(TASK OBJECTIVE):
Without any pictures, restate the full set of records below exactly.

[Records contained in a dataset]
⟨
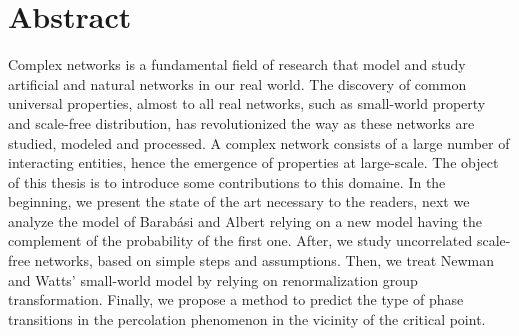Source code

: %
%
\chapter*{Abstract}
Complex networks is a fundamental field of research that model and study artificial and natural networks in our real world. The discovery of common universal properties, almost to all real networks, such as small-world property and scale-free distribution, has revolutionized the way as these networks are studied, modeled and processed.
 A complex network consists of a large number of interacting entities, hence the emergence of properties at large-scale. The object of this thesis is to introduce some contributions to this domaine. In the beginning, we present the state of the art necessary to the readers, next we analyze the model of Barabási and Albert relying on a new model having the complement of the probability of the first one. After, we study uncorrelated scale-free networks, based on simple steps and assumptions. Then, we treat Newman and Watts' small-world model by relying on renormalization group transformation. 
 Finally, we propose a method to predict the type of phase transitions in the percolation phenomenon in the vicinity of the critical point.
⟩
(EXERCISE SOLUTION):
Source code

: %
%
\chapter*{Abstract}
Complex networks is a fundamental field of research that model and study artificial and natural networks in our real world. The discovery of common universal properties, almost to all real networks, such as small-world property and scale-free distribution, has revolutionized the way as these networks are studied, modeled and processed.
 A complex network consists of a large number of interacting entities, hence the emergence of properties at large-scale. The object of this thesis is to introduce some contributions to this domaine. In the beginning, we present the state of the art necessary to the readers, next we analyze the model of Barabási and Albert relying on a new model having the complement of the probability of the first one. After, we study uncorrelated scale-free networks, based on simple steps and assumptions. Then, we treat Newman and Watts' small-world model by relying on renormalization group transformation. 
 Finally, we propose a method to predict the type of phase transitions in the percolation phenomenon in the vicinity of the critical point.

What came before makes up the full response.